Des analystes israéliens anticipent une continuité stratégique sous la direction d’al-Hayya. Interrogé par le Jerusalem Post, Michael Milshtein, du Centre Moshe Dayan de l’Université de Tel-Aviv, estime que le nouveau chef, qui opérait de facto depuis le Qatar après l’assassinat de ses prédécesseurs, s’emploiera à accélérer certains volets de la deuxième phase de l’accord avec Israël tout en refusant le désarmement total et immédiat exigé par l’État hébreu. Selon cette même source, le Hamas ne se perçoit pas comme un simple proxy de l’Iran mais continuera de bénéficier de son soutien financier et logistique, tout en conservant une marge de manœuvre. Le gouvernement technocratique appelé à administrer Gaza ne serait, d’après ces analyses, qu’une « couverture cosmétique » permettant au bureau politique extérieur, désormais dirigé par al-Hayya, de rester le véritable centre de pouvoir dans l’enclave.
La trajectoire personnelle du nouveau dirigeant, détaillée par le quotidien indonésien Media Indonesia, éclaire son positionnement. Né à Gaza, titulaire d’un doctorat en jurisprudence islamique, Khalil al-Hayya a perdu quatre de ses fils dans des frappes israéliennes, le dernier en septembre 2025 lors d’une tentative d’assassinat à Doha à laquelle il a survécu. Il est présenté comme l’un des architectes de la réconciliation entre le Hamas et la Syrie en 2022 et entretient des liens étroits avec Téhéran. La suite du processus interne est déjà programmée : un responsable du Hamas a indiqué que le bureau politique se réunira prochainement à Istanbul pour former de nouveaux comités et engager une restructuration complète de l’appareil dirigeant.
| Presse iranienne et apparentée | +0.90 | aligned |
|---|---|---|
| Presse arabe Levant-Maghreb | +0.80 | aligned |
| Presse israélienne | −0.80 | critical |
| Presse d'Asie du Sud-Est | 0.00 | neutral |
La résistance islamique est plus forte que jamais et poursuivra son chemin honorable.
En utilisant le langage du martyre et de la confiance divine, la succession est présentée comme une continuation sacrée de la lutte.
Ils omettent la victoire électorale étroite (35 contre 34 voix), les divisions internes avec Khaled Mashaal et la question du désarmement.

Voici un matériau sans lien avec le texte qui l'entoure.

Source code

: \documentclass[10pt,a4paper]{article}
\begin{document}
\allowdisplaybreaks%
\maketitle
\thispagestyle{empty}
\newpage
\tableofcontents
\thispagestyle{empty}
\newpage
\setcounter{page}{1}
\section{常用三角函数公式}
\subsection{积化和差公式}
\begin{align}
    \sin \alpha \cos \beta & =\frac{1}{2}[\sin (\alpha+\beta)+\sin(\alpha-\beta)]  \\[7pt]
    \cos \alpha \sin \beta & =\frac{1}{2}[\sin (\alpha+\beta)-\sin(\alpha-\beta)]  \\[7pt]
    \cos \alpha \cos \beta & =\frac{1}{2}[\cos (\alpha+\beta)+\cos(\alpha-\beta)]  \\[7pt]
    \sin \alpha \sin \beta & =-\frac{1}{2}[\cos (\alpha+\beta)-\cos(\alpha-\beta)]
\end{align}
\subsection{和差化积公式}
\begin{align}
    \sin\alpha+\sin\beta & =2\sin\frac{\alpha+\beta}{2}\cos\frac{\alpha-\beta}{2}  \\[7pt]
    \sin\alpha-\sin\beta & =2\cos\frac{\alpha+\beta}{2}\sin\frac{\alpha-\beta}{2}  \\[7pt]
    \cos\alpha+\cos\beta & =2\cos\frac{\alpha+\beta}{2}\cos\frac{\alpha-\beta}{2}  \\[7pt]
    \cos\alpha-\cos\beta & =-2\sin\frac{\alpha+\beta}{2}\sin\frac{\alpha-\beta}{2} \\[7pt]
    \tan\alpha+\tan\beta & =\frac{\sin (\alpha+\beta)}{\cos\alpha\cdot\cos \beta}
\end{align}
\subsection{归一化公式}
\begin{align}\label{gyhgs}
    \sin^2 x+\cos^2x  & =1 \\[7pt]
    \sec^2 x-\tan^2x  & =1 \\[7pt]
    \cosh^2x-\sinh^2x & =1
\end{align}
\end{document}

Le Hezbollah se tient aux côtés du Hamas et de la résistance, regardant l'avenir avec l'espoir promis de la victoire.
Par une lettre de félicitations formelle, un lien de solidarité et de légitimité est établi entre les deux forces de résistance.
Ils taisent la majorité électorale étroite et les défis internes du Hamas, ainsi que la question du désarmement.

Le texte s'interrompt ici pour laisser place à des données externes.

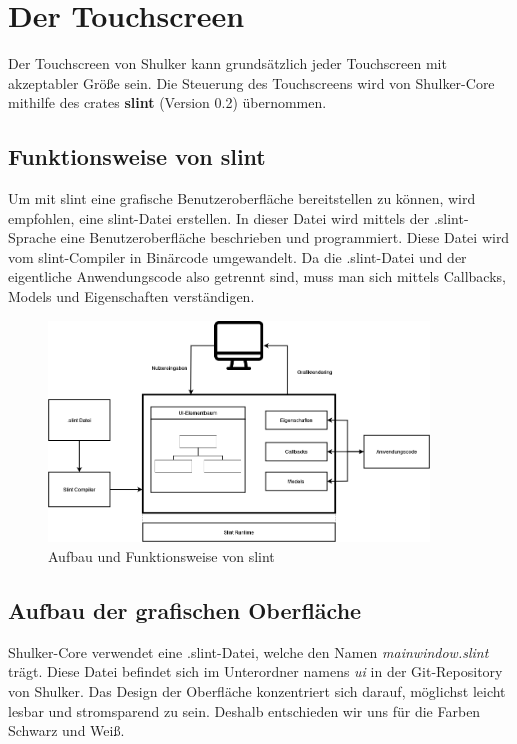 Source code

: \chapter{Der Touchscreen}
Der Touchscreen von Shulker kann grundsätzlich jeder Touchscreen mit akzeptabler Größe sein.
Die Steuerung des Touchscreens wird von Shulker-Core mithilfe des crates \textbf{slint} (Version 0.2) übernommen.

\section{Funktionsweise von slint}
Um mit slint eine grafische Benutzeroberfläche bereitstellen zu können, wird empfohlen, eine slint-Datei erstellen.
In dieser Datei wird mittels der .slint-Sprache eine Benutzeroberfläche beschrieben und programmiert. Diese Datei wird vom 
slint-Compiler in Binärcode umgewandelt. Da die .slint-Datei und der eigentliche Anwendungscode also getrennt sind, muss man sich
mittels Callbacks, Models und Eigenschaften verständigen. 
\begin{figure}[H]
    \begin{center}
        \includegraphics[width=0.9\textwidth]{images/core/slint_aufbau.png}
        \caption{Aufbau und Funktionsweise von slint}
    \end{center}
\end{figure}

\section{Aufbau der grafischen Oberfläche}
Shulker-Core verwendet eine .slint-Datei, welche den Namen \textit{mainwindow.slint} trägt. Diese Datei befindet sich im Unterordner
namens \textit{ui} in der Git-Repository von Shulker. Das Design der Oberfläche konzentriert sich darauf, möglichst leicht
lesbar und stromsparend zu sein. Deshalb entschieden wir uns für die Farben Schwarz und Weiß.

Le Hamas continuera à reporter le désarmement et la menace persiste inchangée.
Un expert académique est utilisé pour fournir une évaluation objective qui minimise le changement et souligne la continuité du danger.
Ils omettent la perte personnelle d'al-Hayya (quatre fils tués) et le soutien régional de l'Iran et du Hezbollah.
Le nouveau chef du Hamas a perdu quatre fils dans un bombardement israélien.
En mettant en avant la tragédie personnelle, une connexion émotionnelle est créée qui détourne l'attention des implications politiques.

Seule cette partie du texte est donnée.